Cool was very different from any other horse I had ridden. In the fall of 2018, I started riding him. Cool had been out of consistent work for a few years, he was about 13 at the time and was the first OTTB I had ever ridden. He had more go than any of the horses I was used to and had all the buttons, except I had no idea how to use them. The first few times I rode him I was astonished at how much more I really had to ride him. I had to tell him exactly where he needed to go and what I was asking of him. He was completely capable of what I asked him to do but he would frequently test me and it seemed like he loved to intimidate me.
Lessons with Cool
One of my most memorable lessons involved Cool stating his opinions in a very strong manner about going over a very small crossrail. Normally, Cool loves to jump but this crossrail was set up in the middle of a 20 meter circle and its only purpose was to help keep him interested in his work as I was trying to get him to collect himself into a frame. Finally, he decided he was done trotting in circles, every time we tried to go over the cross rail, he would push his outside shoulder out and move away from the jump and circle we were on. A few times he managed to get himself all the way to the other side of the ring.
I vividly remember trying everything that I could think of to get him to listen to me again, at that point he had started a game to see who was more determined and I knew Katie would not let me quit until I was able to get him to listen to me. I believe that eventually we got a few decent trot circles and we were able to end our lesson. The first few months I rode him, lessons just like this one were very frequent. Lots of times when we jumped he would throw his head around and try to ignore me just so he could get over the jumps faster. I would end up just getting tense and pulling to slow him down.
I continued to ride him throughout the fall and into the winter. Slowly, I began to feel more comfortable with him. I was able to get him into a frame with Katie’s help and I was confident enough to ride him without Katie right by my side reassuring me through every step. Although most of those rides consisted of walking and trotting, I considered it progress.
In January 2019, Cool had an accident and had slipped in the mud in his field. He had fractured his hip, at the time everyone was almost positive that he would have to be euthanized. It was very unlikely that he would be able to recover and I was devastated. By some miracle, he slowly began to feel better and look better. His owner, at the time, decided to keep him on stall rest for a bit longer before making any decisions.

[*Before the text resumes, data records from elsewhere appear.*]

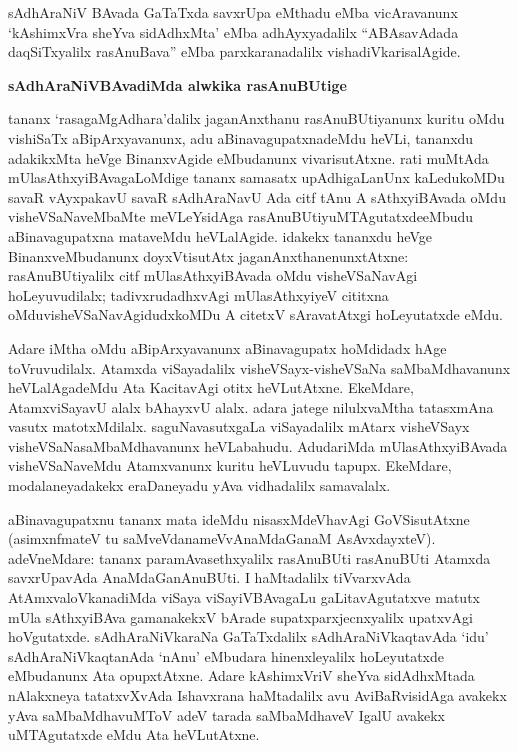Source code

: sAdhAraNiV BAvada GaTaTxda savxrUpa eMthadu eMba vicAravanunx `kAshimxVra sheYva sidAdhxMta' eMba adhAyxyadalilx ``ABAsavAdada daqSiTxyalilx rasAnuBava'' eMba parxkaranadalilx vishadiVkarisalAgide.

\bigskip
\begin{center}
{\Large\bf sAdhAraNiVBAvadiMda alwkika rasAnuBUtige}
\end{center}

tananx `rasagaMgAdhara'dalilx jaganAnxthanu rasAnuBUtiyanunx kuritu oMdu vishiSaTx aBipArxyavanunx, adu aBinavagupatxnadeMdu heVLi, tananxdu adakikxMta heVge BinanxvAgide eMbudanunx vivarisutAtxne. rati muMtAda mUlasAthxyiBAvagaLoMdige tananx samasatx upAdhigaLanUnx kaLedukoMDu savaR vAyxpakavU savaR sAdhAraNavU Ada citf tAnu A sAthxyiBAvada oMdu visheVSaNaveMbaMte meVLeYsidAga rasAnuBUtiyuMTAgutatxde\break eMbudu aBinavagupatxna mataveMdu heVLalAgide. idakekx tananxdu heVge Binanx\-veMbudanunx doyxVtisutAtx jaganAnxthanenunxtAtxne: rasAnuBUtiyalilx citf mUlasAthxyiBAvada oMdu visheVSaNavAgi hoLeyuvudilalx; tadivxrudadhxvAgi mUlasAthxyiyeV cititxna oMdu\break visheVSaNavAgidudxkoMDu A citetxV sAravatAtxgi hoLeyutatxde eMdu.

Adare iMtha oMdu aBipArxyavanunx aBinavagupatx hoMdidadx hAge toVruvu\-dilalx. Atamxda viSayadalilx visheVSayx-visheVSaNa saMbaMdhavanunx heVLalAgadeMdu Ata KacitavAgi otitx heVLutAtxne. EkeMdare, AtamxviSayavU alalx bAhayxvU alalx. adara jatege nilulxvaMtha tatasxmAna vasutx matotxMdilalx. saguNavasutxgaLa viSayadalilx mAtarx visheVSayx visheVSaNasaMbaMdhavanunx heVLabahudu. AdudariMda mUlasAthxyiBAvada visheVSaNaveMdu Atamxvanunx kuritu heVLuvudu tapupx. EkeMdare, modalaneyadakekx eraDaneyadu yAva vidhadalilx samavalalx.

aBinavagupatxnu tananx mata ideMdu nisasxMdeVhavAgi GoVSisutAtxne (asimxnfmateV tu saMveVdanameVvAnaMdaGanaM AsAvxdayxteV). adeVneMdare: tananx paramAvasethxyalilx rasAnuBUti rasAnuBUti Atamxda savxrUpavAda AnaMdaGanAnuBUti. I haMtadalilx tiVvarxvAda AtAmxvaloVkanadiMda viSaya viSayiVBAvagaLu gaLitavAgutatxve matutx mUla sAthxyiBAva gamanakekxV bArade supatxparxjecnxyalilx upatxvAgi hoVgutatxde. sAdhAraNiVkaraNa GaTaTxdalilx sAdhAraNiVkaqtavAda `idu' sAdhAraNiVkaqtanAda `nAnu' eMbudara hinenxleyalilx hoLeyutatxde eMbudanunx Ata opupxtAtxne. Adare kAshimxVriV sheYva sidAdhxMtada nAlakxneya tatatxvXvAda Ishavxrana haMtadalilx avu AviBaRvisidAga avakekx yAva saMbaMdhavuMToV adeV tarada saMbaMdhaveV IgalU avakekx uMTAgutatxde eMdu Ata heVLutAtxne.

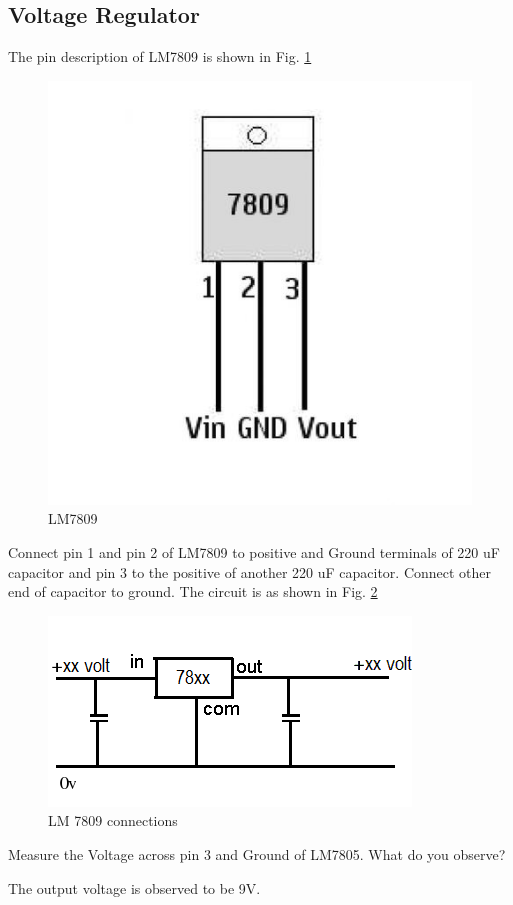 \documentclass[journal,12pt,twocolumn]{IEEEtran}
\begin{document}
\subsection{Voltage Regulator}
The pin description of LM7809 is shown in Fig. \ref{fig4}
\begin{figure}[h]
\centering
	\includegraphics[scale=0.4]{./figs/ic.jpg}
	\caption{LM7809}  \label{fig4}
    \end{figure}

\begin{problem}
Connect pin 1 and pin 2 of LM7809 to positive and Ground terminals of 220 uF capacitor and pin 3 to the positive of another 220 uF capacitor. Connect other end of capacitor to ground. The circuit is as shown in Fig. \ref{lm7809} 
\begin{figure}[h]
\centering
	\includegraphics[scale=0.5]{./figs/lm7809.png}
	\caption{LM 7809 connections}  \label{lm7809}
    \end{figure}
\end{problem} 
\begin{problem}
Measure the Voltage across pin 3 and Ground of LM7805. What do you observe?
\end{problem}
\solution
The output voltage is observed to be 9V.
\end{document}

After 4 long months of stall rest, he was finally sound and comfortable enough to be turned out again. Although we were unsure he would ever be able to be ridden again, I was ecstatic for him.
Back in Work
After another 8 months, Katie mentioned to me that she wanted to try and see if he would hold up to being ridden. I remember her saying this to me as I was in the middle of pulling tack out for lessons, I was so excited. I knew nothing was guaranteed, he could easily go lame as soon as he was asked to do something other than sitting in a field, but I was still excited.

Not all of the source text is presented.